We'll have today, we have over $2,000,000,000 of liquidity, as well as it gives us a lot of financial flexibility now that that term loan doesn't mature until end of next year.
Right. And I guess related to that, I mean, end of 2020 does give you a little bit more breathing room, but obviously, it's not forever. I mean, do you anticipate maybe give us a sense as you've been having transition discussions with the new sponsor. I mean, do you anticipate being able to be in a position where you can actually make some longer term financing decisions post closing of the Oxy Anadarko deal?
Yes. Post close, we obviously will have very detailed conversations as it relates to our financing plans and addressing the term loan. I'll tell you that we obviously are actively monitoring the bond market. That is the plan to refinance the term loan, but I can't give you any specifics on the timing of when we might do that.
Okay. Thank you.
And our next question today comes from Colton Bean of Tudor, Pickering and Holt and Company. Please go ahead.
Morning. So just to briefly round out the conversation there and the guidance revision. So I think the commodity portion is probably the only piece that wasn't touched on. I think the price swaps expired at the end of last year. Is that exposure still mostly tied to DJ Basin and then Southwest Wyoming?
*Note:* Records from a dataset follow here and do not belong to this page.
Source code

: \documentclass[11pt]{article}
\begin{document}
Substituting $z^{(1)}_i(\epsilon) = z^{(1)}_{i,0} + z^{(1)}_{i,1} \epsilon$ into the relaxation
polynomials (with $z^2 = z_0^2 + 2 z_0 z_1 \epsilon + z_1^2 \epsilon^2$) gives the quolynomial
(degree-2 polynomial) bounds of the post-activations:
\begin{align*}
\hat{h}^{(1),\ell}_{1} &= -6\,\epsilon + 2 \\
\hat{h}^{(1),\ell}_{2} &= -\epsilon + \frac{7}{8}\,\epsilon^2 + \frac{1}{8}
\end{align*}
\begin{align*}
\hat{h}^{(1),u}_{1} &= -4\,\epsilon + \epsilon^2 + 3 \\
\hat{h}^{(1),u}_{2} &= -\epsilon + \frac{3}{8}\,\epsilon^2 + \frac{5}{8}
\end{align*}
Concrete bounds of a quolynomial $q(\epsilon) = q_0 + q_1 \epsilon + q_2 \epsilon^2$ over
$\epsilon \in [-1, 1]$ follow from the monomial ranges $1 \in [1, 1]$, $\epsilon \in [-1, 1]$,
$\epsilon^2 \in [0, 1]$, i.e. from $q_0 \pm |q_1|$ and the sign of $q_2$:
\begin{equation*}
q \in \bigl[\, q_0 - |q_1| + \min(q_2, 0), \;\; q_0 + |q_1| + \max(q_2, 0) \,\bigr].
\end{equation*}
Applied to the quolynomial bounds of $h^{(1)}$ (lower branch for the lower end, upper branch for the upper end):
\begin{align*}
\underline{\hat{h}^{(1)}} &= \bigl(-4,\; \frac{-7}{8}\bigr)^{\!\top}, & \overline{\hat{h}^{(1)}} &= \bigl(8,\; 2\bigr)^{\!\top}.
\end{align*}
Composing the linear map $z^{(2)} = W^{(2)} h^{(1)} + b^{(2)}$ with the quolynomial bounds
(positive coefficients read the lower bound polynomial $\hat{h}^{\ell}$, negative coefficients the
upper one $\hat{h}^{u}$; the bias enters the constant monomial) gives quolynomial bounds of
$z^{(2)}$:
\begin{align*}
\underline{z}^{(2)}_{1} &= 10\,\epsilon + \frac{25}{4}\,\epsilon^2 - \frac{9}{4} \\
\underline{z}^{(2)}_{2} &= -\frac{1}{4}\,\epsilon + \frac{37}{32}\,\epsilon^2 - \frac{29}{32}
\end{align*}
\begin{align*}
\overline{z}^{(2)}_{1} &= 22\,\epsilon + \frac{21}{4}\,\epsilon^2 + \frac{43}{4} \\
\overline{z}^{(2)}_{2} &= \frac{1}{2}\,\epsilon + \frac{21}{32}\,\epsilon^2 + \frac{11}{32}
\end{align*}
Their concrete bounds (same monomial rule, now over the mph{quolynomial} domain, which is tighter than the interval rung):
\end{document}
And if so, can you guys just provide a quick refresher on the nature of those contracts whether they be POP, KeyPOLE?
Yes. This is Jaime Colton. Good morning. So it is a combination of POP contracts and key pole contracts. To your point, it is predominantly DJ and legacy Wyoming assets that it's associated with.
We do have and it is related to the exposure we now have given the fact that the swaps expired at the end of last year. And the main driver on that is when we set guidance late last year or the fall of last year relative to where we expect NGL prices to be where they where we have realized in the first half of the year and what we expect to be the second half of the year, NGL prices are off 40%. And so we're about 7% we have about 7% direct commodity exposure on the
Hello, everyone. This is the operator. I've rejoined the speakers.
Yes. Sorry. I think we got we briefly got disconnected. I'm not sure where we got disconnected. But all I was saying is what's driving that is the fact that NGL prices are off 40% what we were expecting.
And the fact that we are given that the swaps expired, we do have some direct commodity exposure to gas prices and NGL prices.
And I guess just with Rockies gas price actually being very strong in Q1, the implication here being that it's mostly weighted to POP versus keep whole?
That's right. Yes. Appreciate that.
And our next question today comes from Sharon Lu of Wells Fargo. Please go ahead.
Hi, good morning everyone. Just wondering if you can comment on your updated guidance on distribution growth and the rationale. Was it really to manage to a specific coverage ratio or is the thought that a lower growth rate may be appropriate going forward given market conditions?
Yes. Good morning, Sharon. It's Jaime. I would say is that our revisions to our 2019 distribution growth guidance is a function of 2019 in terms of what we expect to achieve. We've obviously already have half the distribution growth baked in terms of the first half of this year.
And so our guidance for the rest of the year is 6% on the high end and 5% on the low end. We will we being management as well as our Board will continue to evaluate distribution policy every quarter. But given the fact that in this environment, we believe that investors value coverage more than they value growth, We felt like we wanted to at least have 1.15 times coverage and that's basically how we came to the distribution growth of 5% to 6%.
Okay, great. And then on the adjusted gross margin for your natural gas asset, can you maybe just talk about the sequential decrease and also what the trend looks like going forward?
Sure. I think a lot of that just has to do with our Rockies assets and what you're seeing from some of the legacy production flowing through those, particularly Wyoming.
Okay. So the thought is that perhaps they'll still trend continue to trend down a little bit more?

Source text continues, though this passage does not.